One positive impact of a pandemic that has challenged everyone's mental health is that now more than ever, people are talking about it and know it's important. So, it's time to move beyond the term awareness. This significant shift to "acceptance" speaks more directly to the goal of the National Children's Mental Health Week campaign - to eliminate prejudice and discrimination that individuals with a mental illness diagnosis or symptoms experience.

We believe the term acceptance more directly combats prejudice. Mental health exists on a spectrum and almost everyone experiences challenges at some point in their life. Recognizing that our mental health is just as important as our physical health and accepting individuals who struggle for a period - or for their lifetime - is critical to reducing the fear, worry, blame, and shame that families and their loved ones experience - and increases the likelihood that those who are in need will seek the support and treatment they deserve.

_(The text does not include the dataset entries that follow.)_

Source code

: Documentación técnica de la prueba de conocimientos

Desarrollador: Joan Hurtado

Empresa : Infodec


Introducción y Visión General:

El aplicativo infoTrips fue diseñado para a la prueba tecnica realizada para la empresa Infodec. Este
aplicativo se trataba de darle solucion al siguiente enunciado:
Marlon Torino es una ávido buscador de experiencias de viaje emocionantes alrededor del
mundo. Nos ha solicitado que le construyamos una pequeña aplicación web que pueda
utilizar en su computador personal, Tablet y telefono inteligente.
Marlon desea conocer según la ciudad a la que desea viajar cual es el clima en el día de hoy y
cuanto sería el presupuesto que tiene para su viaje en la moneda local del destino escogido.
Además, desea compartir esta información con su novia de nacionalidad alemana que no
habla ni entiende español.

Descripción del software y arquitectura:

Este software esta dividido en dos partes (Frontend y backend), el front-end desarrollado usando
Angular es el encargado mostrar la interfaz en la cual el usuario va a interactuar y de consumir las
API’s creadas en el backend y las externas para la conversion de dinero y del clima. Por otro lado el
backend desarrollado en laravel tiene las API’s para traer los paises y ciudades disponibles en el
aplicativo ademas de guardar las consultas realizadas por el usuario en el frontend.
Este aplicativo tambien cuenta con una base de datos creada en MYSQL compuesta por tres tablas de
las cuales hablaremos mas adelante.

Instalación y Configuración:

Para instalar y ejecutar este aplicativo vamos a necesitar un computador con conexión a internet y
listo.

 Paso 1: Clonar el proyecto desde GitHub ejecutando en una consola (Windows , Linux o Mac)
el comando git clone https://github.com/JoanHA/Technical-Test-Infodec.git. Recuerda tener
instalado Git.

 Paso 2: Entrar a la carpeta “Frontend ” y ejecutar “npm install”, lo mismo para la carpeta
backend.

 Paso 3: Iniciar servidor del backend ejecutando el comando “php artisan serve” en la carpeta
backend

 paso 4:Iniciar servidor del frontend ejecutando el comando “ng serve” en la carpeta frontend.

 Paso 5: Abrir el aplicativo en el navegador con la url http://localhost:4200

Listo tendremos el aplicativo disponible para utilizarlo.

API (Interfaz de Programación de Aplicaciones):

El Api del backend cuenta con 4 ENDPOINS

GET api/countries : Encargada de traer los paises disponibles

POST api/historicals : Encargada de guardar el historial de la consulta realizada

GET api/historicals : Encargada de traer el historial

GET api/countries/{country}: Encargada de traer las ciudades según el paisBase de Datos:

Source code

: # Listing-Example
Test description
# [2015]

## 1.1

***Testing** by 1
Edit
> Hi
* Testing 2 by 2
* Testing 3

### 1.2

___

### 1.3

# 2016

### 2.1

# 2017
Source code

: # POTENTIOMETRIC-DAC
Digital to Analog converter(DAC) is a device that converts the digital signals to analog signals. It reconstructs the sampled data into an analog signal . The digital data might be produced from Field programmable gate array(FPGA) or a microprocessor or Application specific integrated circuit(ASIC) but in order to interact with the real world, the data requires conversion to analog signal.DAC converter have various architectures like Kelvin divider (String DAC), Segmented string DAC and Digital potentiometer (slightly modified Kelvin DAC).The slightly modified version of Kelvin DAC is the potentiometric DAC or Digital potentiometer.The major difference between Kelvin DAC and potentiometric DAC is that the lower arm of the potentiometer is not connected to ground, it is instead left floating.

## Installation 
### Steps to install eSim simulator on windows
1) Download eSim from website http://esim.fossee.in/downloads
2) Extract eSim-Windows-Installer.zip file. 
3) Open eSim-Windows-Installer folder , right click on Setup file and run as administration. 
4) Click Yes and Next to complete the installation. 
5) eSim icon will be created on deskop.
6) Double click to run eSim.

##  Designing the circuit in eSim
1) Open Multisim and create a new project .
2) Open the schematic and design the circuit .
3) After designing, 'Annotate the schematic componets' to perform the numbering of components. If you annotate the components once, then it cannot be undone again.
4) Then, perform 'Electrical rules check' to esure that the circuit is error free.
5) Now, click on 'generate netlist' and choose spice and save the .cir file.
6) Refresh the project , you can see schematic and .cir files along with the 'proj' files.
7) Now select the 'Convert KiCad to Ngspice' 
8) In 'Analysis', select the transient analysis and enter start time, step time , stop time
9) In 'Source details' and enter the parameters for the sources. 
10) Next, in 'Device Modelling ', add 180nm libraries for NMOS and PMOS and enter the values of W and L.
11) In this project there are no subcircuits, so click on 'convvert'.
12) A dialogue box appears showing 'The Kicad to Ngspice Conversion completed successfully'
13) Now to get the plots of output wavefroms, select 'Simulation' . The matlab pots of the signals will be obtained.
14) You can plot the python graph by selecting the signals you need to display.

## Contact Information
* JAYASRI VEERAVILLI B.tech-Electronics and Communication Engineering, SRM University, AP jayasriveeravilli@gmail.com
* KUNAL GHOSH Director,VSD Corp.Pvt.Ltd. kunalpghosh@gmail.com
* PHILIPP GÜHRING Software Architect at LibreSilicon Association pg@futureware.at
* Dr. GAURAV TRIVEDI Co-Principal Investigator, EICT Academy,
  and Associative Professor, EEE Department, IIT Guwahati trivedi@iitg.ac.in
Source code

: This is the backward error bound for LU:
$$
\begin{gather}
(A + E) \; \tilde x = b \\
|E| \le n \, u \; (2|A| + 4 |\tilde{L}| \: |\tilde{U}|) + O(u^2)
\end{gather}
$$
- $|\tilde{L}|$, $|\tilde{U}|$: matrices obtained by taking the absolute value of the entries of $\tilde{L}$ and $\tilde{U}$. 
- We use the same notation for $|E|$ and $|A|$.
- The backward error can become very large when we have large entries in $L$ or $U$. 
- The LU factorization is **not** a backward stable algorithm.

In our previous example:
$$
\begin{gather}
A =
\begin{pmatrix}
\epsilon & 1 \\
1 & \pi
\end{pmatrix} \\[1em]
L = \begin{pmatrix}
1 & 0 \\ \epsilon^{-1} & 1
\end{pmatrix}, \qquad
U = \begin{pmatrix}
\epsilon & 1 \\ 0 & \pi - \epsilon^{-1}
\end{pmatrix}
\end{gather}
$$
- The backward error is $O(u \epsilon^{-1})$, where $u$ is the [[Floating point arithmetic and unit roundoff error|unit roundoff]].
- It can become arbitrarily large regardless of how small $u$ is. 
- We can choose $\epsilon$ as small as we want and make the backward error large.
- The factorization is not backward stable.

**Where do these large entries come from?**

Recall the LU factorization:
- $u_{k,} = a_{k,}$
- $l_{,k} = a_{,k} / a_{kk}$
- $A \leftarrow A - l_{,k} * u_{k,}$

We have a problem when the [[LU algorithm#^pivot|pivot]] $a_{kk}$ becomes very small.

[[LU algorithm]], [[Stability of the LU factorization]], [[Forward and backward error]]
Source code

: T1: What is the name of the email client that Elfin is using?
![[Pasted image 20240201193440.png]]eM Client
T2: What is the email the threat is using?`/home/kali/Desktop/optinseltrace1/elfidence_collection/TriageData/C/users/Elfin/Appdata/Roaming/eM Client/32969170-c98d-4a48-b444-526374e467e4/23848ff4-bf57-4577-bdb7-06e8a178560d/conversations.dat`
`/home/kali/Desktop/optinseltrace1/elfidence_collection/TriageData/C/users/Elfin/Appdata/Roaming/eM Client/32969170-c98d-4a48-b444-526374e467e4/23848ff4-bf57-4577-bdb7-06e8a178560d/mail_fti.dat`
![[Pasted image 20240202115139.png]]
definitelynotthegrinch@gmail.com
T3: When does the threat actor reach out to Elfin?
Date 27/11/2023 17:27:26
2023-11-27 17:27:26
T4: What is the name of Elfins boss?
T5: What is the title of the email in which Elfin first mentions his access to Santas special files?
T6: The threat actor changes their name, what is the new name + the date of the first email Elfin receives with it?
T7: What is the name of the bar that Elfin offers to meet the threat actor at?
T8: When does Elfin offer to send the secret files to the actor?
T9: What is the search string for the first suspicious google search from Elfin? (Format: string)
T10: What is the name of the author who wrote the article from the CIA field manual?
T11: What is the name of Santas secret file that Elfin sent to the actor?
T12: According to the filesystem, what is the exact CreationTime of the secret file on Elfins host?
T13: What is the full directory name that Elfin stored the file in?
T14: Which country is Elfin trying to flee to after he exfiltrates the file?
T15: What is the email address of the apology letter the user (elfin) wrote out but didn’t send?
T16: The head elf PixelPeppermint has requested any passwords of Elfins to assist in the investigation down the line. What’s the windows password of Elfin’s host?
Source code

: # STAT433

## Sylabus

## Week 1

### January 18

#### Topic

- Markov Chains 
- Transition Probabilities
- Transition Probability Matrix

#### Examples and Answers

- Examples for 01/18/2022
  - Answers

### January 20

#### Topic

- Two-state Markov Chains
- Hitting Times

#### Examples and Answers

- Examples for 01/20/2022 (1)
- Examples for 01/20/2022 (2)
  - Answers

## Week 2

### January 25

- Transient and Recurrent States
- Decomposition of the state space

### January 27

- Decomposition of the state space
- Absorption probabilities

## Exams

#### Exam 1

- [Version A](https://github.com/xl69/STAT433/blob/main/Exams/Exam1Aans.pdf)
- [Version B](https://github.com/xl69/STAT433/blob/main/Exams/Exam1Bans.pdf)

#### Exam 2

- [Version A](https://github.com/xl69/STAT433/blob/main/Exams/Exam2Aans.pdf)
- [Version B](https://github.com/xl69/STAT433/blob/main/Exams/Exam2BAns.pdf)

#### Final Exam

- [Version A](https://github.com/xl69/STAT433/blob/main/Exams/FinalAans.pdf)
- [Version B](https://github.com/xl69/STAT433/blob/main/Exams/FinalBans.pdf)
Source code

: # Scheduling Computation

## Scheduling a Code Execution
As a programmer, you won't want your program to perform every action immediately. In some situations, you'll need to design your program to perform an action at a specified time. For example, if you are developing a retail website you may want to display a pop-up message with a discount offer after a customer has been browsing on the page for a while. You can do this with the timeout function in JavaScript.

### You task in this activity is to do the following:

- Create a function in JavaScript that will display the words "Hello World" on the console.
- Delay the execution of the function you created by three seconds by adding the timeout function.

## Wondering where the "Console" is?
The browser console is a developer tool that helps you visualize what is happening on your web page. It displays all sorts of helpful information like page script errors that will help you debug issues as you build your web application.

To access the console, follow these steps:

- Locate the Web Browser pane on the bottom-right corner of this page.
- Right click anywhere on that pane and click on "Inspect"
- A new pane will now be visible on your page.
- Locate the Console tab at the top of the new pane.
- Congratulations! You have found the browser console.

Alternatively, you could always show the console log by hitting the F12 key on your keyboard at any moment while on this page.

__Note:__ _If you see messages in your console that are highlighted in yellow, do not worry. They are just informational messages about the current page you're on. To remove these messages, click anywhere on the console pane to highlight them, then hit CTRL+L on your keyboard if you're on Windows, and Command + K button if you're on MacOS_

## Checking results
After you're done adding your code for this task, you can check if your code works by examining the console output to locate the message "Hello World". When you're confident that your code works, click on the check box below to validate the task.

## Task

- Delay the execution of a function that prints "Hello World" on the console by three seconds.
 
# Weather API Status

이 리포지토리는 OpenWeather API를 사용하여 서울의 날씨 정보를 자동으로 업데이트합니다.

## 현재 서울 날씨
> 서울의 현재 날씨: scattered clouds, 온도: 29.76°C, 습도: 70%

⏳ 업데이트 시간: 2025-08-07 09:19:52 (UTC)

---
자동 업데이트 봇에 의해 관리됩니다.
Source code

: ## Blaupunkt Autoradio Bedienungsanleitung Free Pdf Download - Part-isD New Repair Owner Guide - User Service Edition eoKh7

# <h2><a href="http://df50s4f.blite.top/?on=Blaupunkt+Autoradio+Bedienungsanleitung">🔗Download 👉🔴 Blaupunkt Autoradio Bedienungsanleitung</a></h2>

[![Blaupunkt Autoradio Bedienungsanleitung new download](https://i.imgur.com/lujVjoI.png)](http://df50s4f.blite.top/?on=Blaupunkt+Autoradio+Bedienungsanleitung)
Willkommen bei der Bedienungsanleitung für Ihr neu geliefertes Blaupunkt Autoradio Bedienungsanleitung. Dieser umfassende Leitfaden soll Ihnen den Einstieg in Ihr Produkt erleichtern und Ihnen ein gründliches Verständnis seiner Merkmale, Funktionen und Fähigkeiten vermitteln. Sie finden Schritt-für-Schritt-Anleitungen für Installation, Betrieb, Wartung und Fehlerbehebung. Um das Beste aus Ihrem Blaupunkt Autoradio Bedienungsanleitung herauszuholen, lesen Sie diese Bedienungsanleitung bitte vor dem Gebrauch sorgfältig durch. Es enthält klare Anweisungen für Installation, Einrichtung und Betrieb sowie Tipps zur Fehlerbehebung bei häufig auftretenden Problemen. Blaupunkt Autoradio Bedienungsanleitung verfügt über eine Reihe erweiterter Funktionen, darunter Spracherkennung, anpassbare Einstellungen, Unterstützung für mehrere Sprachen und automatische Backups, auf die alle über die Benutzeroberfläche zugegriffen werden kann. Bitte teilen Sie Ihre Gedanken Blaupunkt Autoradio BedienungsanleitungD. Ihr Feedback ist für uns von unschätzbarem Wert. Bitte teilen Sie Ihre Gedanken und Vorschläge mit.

In recognition of CMHAW, The National Federation of Families is hosting a powerful youth panel of young adults with lived experience who will reflect on what acceptance of their mental health needs and challenges would have meant to them as children and youth. Please join us in this national dialogue. It's time to move beyond awareness and into acceptance, to face the serious challenges our youth are facing, and to invest in the next generation for the wellbeing of our country.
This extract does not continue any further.